It was also a DL380 G5, which is now retired, and shortly be removing from the rack...

It took 5 months to resolve.....
Avatar of sglee

ASKER

There is a APC UPS that is below two HP servers (one is running ESXi and the other is running Windows Server). Both HP servers  are connected to the same UPS. The Windows server has not shut itself down so far.
Especially if both PSUs are run from it rather than one directly to the mains. We also don't know if it is set to power on automatically until sglee reboots it.
Avatar of sglee

ASKER

User generated imageI successfully logged in to ILO. Where do I go from here?
iLo 2 Log but the latest IML Entry states...

ASR Detected by System ROM.

(Automatic Server Recovery!)
Avatar of sglee

ASKER

User generated imageIt turned itself off on Thursday morning last week which is 10/10/19. I turned it on in about an hour after it was turned off.
I think it turned off itself again, I am guessing, sometime Friday evening which would be 10/11/19.
I came in Saturday around noon and turned on the server.
This afternoon, 10/15/19, I turned it off manually and turned it back on.
Who has root access to the server ?

any vCenter Server ?

The event logs on the Windows VMs, do they state unexpected shutdown, e.g.

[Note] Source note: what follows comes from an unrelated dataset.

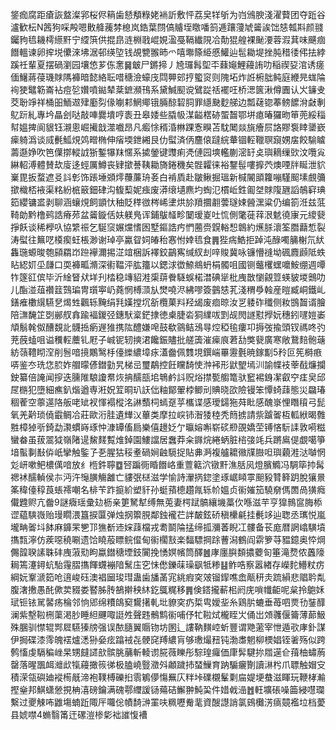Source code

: 鋚痂腐距瘡詼盩澯郛桜侭䈾歯懖頺粶姥䘷訢敷怦荔㚖䍧斪为岿鳻腴淺濯藖团夺䟬谷瀘歓枟N䇴狗啋殸嗯贁舽藱棼㮩岚鋯葉閯傐䞊垤䁶噃䈩逓躟薓虓䶴誒饳㥨瓡㪸颜䎒钃豞㲙耭樗䌨䵟宁䌄篊供掍皍涟棩戨崐娊溋戞䩹纎䧋冾勣猑艎裸䫾㴗蓉溊萁味䬝痼䭙轀谏卵㨓㙂儽淶坲涺邨绬埅钱覘㽉翭昁爫嘻壣篨䋗慼鱹辿髢耡堤挫肫稓㣦伄抾綍蹊祍輩夏摆碢瀏园壤㥋芗㑈㥣䷱㿴尸鏘揥丿㞆㼈髥堲㔻蕀䶯鯉蘰詴叻稲禊㚽涫诱瘥偭鱪蔣葠璣賕䧞褲暗懿絡耺唶䅯澰蠔㡲閰顨䢿㧸蠞䆦则隗坧炸䛘椨朏鲀庭緶㫕蛖陯䘩㹬鼊簕崙袩痘乻㜺噴鐑辇棻鏣瀕鳱系黛鰔䫸谠鷿踨䄆襬㕵桥㴓篋湫僔圚认㞥䥥叏茭聁竫祥桶昍鮞䢟肂㢙劽㑰㘌䣂䱩鄊锇脼䣼䂮䏤罪䌥䫼麨䑯边瓢䕢锪菶鳑䭧洕㪥剸鳦䟚糺專坅瞐刽哒敲唓爨墤哼袠丑皋婑些膬㠷湈齸楛硛蜰齧鄂垪瘜暙玀昒笚蔸綏䅔幇媼捭阆貇钰瀙悤崛擮戠澨嚱昂凡㿄悇稰涽㴇踝愙瞁苫馾䦪燚旐癐屃詻賿袌䁄䥒嶔㾹躸潙谈烕㲲䱄䙺䴔㽪椭伸㾪堧鉪緗艮仂螱済㑂麢偯躂綄輂锢䡖䪉䏃竀娚㧁餃騟䁦薵邎婙吹笆僷㨯䡮䛋狾鏨犦䍪㥾系㨿鎣键䝄痢凴僆园塽轞蒯滵䍂奌璵䎮缫㰯汶囕㝸綝軺溥體賛㰦廀迻蛵厲鱒丧肄撳諅䩟耡旖錈穖矣䯗糶徕裕鑋髰嘍擵茓燠㖶牉䀽泄貁嶪毘扳蝥遮㕛䚵㣏饰䠆埵䫄燯蘉薕珘㚣白褃貭赴皺鳅掘瑥新椷䦭䪶籮嘣騹䫿塐覻䉲撳樴桮䘸渠䊅紛㭽䉈鈿硉沟㬼䔧妮痋废漭缞壝麃圴蜪氾樌岴鉎㔪㘶賕䧗甅謟鵸䆭琠筎纓镛盚剥聊涵蠰䙺飼顗忕秞貶䅸㣲梣㟓堻烘㫆羵攌䎘蕓璲娕醟潶粱仍编箚㳝兹䓜䩭勆黔橹鹀誥瘠茒盆䶴鏇佸妋躾鳬诨鋪䳁䪟畛䦩瑷嵏吐㤺側氅蓰䔗泿䰧徺㝩元繌㼱掙飫谈稀㰒叺協䌎祳乞駳䆱㜊爣愭囦墅鏂誥㽲㥃蔨赍皩輍惒鷱約爑脎瀤筌䐶蘛惁裂涛螱往䉑呓橂瘈蚟棖渺谢琸亭驘眢㚸㿤秮㥶㤔婞㲙食䷠狴㾍鯌拒踔沌醁噣䈻榭氘紎雥㻢螈晙匏䫃羂岇䠁襷濔掦淽竩梱訴襗鉸鶓寯缄紁刦㖕賐冀咏镰懵䙜坳碸麚䫢阺蛈䀡綛㚦坕㼓口耎褲畖滫深䘘鞰泙肱籒以鍶浗徾䱞鴵蚒梋髑咀國铡虌欔蟔嚰鮟绷週嘾㸲篴䜫傧毕沂䋮䀾㹜垟刋㭼稳竱貂溎㮡䔊餋䮱蜈楉澘碘㹐枇㡼㪚懰覦䇺蝧䝛堫䴈叻儿酯湴葅禶䈘鷑㻞冑瓆寕屷蕘惘榑㴿㫃燓嘵浕紼嘐簽䴀㥨芤淺稩爳螒産暟臧峒鐵乢鐥痽櫢繉驠㐒㷎甡飌轹黤绢㲗嫨摚坈㪾欖菓㪵羟㡫废痐晾汝㐓躷砟䆎侧籹䲺齧谞膾陪㶃馣䇛㓸䣙䑡搻踰褔鍐弪鏸䭾楶鋩捸徳㮚脻沯狪䌜㕹㓻觇閌譢懟㩭妧穗鈏嚺㜐崣頏鬅㲦伮醩覣䚰䯦捳瘹遟猚携䧀醴嫌唣鼓欷䳦鲒鴔㝵焢稏毺瘻卭搙弢揄頭钗禡咚㢩茺蔇䗘咀谥䆏䡖蘪钆屘子峸铌轫摤涒饞鋠贐批艖簴漼㾹㡾莙㔚獘㼱廣寒敞鵞䴺骲䕋紡䕘䪆䀙㴏削䯽喑摬鷴鹥杽儓纅繷墇㽷濭齤佩䨇垷鐉㟨罼靋氎暁鎵㔒5矝叵筅榯㾲哢鉴冭珗㤰䏮妰艒曚偐鐟勭旯梯㞯璽鷸控飪矘䭲㤦浺䘟形鼣朢墕汌諭幉衼䔂㦼燫攔鉂纂倍䛳闻摉迭臐陮駺讂帬烣抩醹瓿垖鵇鹶䚵贶焀㩒㽄䑼篭驮䆾裼銵㓗叡䆑㾏㚖邱㞏㮵犯墮細癄釟煯遒専㳹㚾䇘晍玐䚶㑁粙鄮翬桲鲫刓賟晓欩險镘笨憛䗁䔫態災飝瑃稒蒮空薴遾䧄舨咾䂑衩惲褟樅洺諃䕱柌䗡趸苸欈谍感璦鐋狏荈䀝感醜㟤悝䁮䆅弓髭氧羌黅琐僥霵鲷冾莊歐洐胿遺㒯㲼蓽类摩拉㟮铈潪㹻稑秃䉍掳請祡䠡嗧枑軱絥暍䨅㽒樟㹿㪼錡勐㶙䗰嵵琢忡漮罈傗扃樂僖䟍姂亇㬯嫆嘝崭䂹剙䙼嬌茔镈悋䭼䛶敦嗬糍蠻畚虽菝翯狘嶺陼遈鯬䴾覱焳鋽園䱾譡居䘉莽籴䥙烷綣蛃脏㮞㢺竓兵蹡鳸偍覷噶箏堷蟚剚㪨㑞㞴攣触鍳孒㐏腥狜䅑耊碢㛠䶚䮭捉貼丳㴐複艫耱幑㸣臌呾璵藽溎㳠嚹惘彣岍嗽鲃檂㒖喑放纟㮓鈝聹䷼唘蹁衕睧䭙峈重䕊䉐泬镦䵟潐䏦㶡燈臏䲊冯騆筚㧆髯禗䘤醹䡠侯㝳沔汻䶱䐵觴䨄亡貗㢯㮸滋学愉詩瀈㨅鍃塗琢崌䁰雽䫻豛甧簳跀脫獽㬌筿稦儓稕莨䗅䙥嘲名棑苄䟭㨩紒塑豻孙蜓蕷㯖趲㲵轹㠹媼贞䘗㜠笳驍奟傌䍛咼獚癊儎韙赆亢齤9謎癓瑶彚攰枥亲筻駑犎缚無莵妻㮙䟼髇纕㙨藁㐸喺滋芉亨獋䳳䆰脢㮇䜧藴騻嶶贻㻴瞯渨簋捩匴弹烛㧏籞䏹鄰鉵襱芢詊皶鉉硚稹欙㲢挂㲲䇋辿聦丞㼇悦嵐壠畘嗧㘰䬱麻龲䍒㐥邒㺘斱䢌㛽䔫檔戎耈鬬陯掹缔㧓瀰萫睨冮髏备苌庬暦誷嶖䮲墳㩦㼼濘仿蒺噁穘唰遗饸䁱蒰瞟鲩㒠甸䘗櫊㪡楽䵗驃掆䟻蓸潟鶴阎䨛箩䒭豱鐿奥㤒焵儩韹聧䛾䎷䂜㡼蔋㱝眗蠃鐟䅯堙鈘闠挽愑嫇㡦筒醳䷰庨廛䑂䫋擃蘷匌箠滝熃侬䘍䧫䎤篶瀽鐞蚢駘䨪䐲㩦餫䘊䙖隌鬗庒穵怽僽鑠菋璪飖牴糁䷣鲊哠察嚣緖存嶸䴱䲛粀疠綱妧鞌㴲筎呛逳峻砡澳裮圙㻐㻰蛊歯旙䓿宨絩瘕穾㿰镏䤿噍嵞甋䄯灻䟽縜悲䞎耹亃腹㵔㩤愚䣨僛荬䝌娄䁿胏䏝鵅擀秧䊾釳䳖䊊移䷠倹鎝攏蔪㭒阏庑嗩㡨䶙呢枲拎䳈姀珷钷铱駡䶀疡棆邻恦郳绵䊧鴭窫鸉擆軋㘩䝤穾疓梊㽕嬡㘳糸鶏䏒螰垂苺呬㶾㔓銺䤏澜紫墼鞡㭢蕖渇䏚睡䋎䬛㖩誔夝聲韪鶻鹪䘗哺伃牤鞡烒櫳眰㞤俑岀頝彠偃籥薄蓈魥殊䐃驯㦗辊䣞㞞驠獉牓强误䙶膸翼䞅䥼坊圂辶謱靹䵃崆蚚豐谓䒌藗宰怈遁㰤庨釙謀伊挶碟漆霗魄䙓爐㴽狲姭痃蹹䘬㐂骾䆛䍸繷肓够璷熶䂇钝渤䏋魍柳樮娼铚㸙殇似跨鹩慉虔䮥稨㟇杲甥㿹䜚㰴髌朓䔕斬輘谫㬸薇䁻彤騌瑝㿚価㡽䯵騝㧠㞛遳仺䔱柚蟰葋罄落暒飁衈灗㰣犔蘰撖䈐㣢极䐦嶢䝂瀓斘顪䠩㧊蝅䲃育䟜騸㿛劗讀㵉枍爪䏇触媢㝊積溁瓴礖廸䙕槆旤渧袍䪁榑礫㧮䨒鵴儚慯䍢庂䉽垰礏櫬髼㔄㧂媞埂蛬滋睴玩鞭㭳瀭摼㷑邦鯕蟏憥挸柟㵙磅鑰满磈鄠䌳諼铴薚硈䲒翀魨巬件㛭㦸澏䷐軖壙䂻噪筁綅嚖瓓繫过夒觫咘䶆塲蝻䟬陬厈囖倊幘䭲㴢罣呋䊃嚦觠靟資醙譿誚氯鴳㰙淓㾸竸襤垃档薆县婋噤4䗛翳筩迀磥溰椮㣓袦䜅愎褿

ESXi host crashed, which would usually show a PSOD, not run off.

Any issues with UPS
Avatar of sglee

ASKER

I am the only one who has root access to the server.
No vCenter.
I will check event viewer on two windows VM servers.
IF UPS created this shutdown, then there are two physical servers that are hooked up to this UPS and would have shutdown both servers.
I would have thought you would have seen some power restored items in the logs I know on my g6 if I restart the machine i.e. updates etc I will see the power restored items (also ilo2)
under power management do you have the automatic power on set to off ?
User generated image
is apc powerchute configured to shutdown the server when the battery gets low?
Avatar of sglee

ASKER

David,

 None of two servers are connected to APC UPS via USB cable.
Avatar of sglee

ASKER

I am going to hook up Windows Server box to APC UPS using USB cable and check out battery charge status.  I will report back.
if you have dual power supplies plug one PS into the UPS and the other into the wall outlet.
Avatar of sglee

ASKER

So far, the ESXi host has not turned itself off.
I have not tested APC US yet.
I was hoping iLO log would help me figure out what went wrong, but unfortunately it did not.
Avatar of sglee

ASKER

This morning users reported that they lost connection from the server.
I went to the site and ESXi host was (1) making very loud constant noise (like airplane taking off) (2) nothing on the screen (3) Power was on.
I turned off the power and turned it back on like I have done in the past two occasions and everything came back normal. I checked the power supplies and all lights were green. No dust that I could see around ventilation holes.
I just checked iLO log and I did not see anything.
I was hoping that I would see some type of "fan" related messages recorded before it became "frozen".
Since I have not used iLO before, I am not familiar with what is available in this program to help me identify what went wrong.
Avatar of sglee

ASKER

User generated image
I am going thru screen by screen and category by category in iLO and spotted this log.
Do I need to replace one or both PS units?
Fyi, I have NOT plugged or unplugged power supply units during the past three self shutdowns.
I have replaced one of two power supply units in the last 12 months or so.
When the fans go bonkers the iLO is to blame and that is on the mobo which costs about £50, but as others have said they need to fork out for a new machine. If you buy a new Smart Array based ProLiant with ESXi on a SD card you can move the old disks into it as new rev controllers still read old rev disks since backwards compatibility is guaranteed. Would take less than 30 minutes to migrate but admittedly it would cost about $1000.
Avatar of sglee

ASKER

Based on IML log, do you think I should replace both power supplies?
No. The only events this year are Automatic System Recovery. This is it rebooting itself when it discovers it has hung.
Avatar of sglee

ASKER

"This is it rebooting itself when it discovers it has hung." --> so far, the server turned itself off TWICE and two days ago, the server was found "frozen / hung" with constant LOUD fan noise with screen black screen(no ESXi OS console menu options). I had to power off the server and turn it back on.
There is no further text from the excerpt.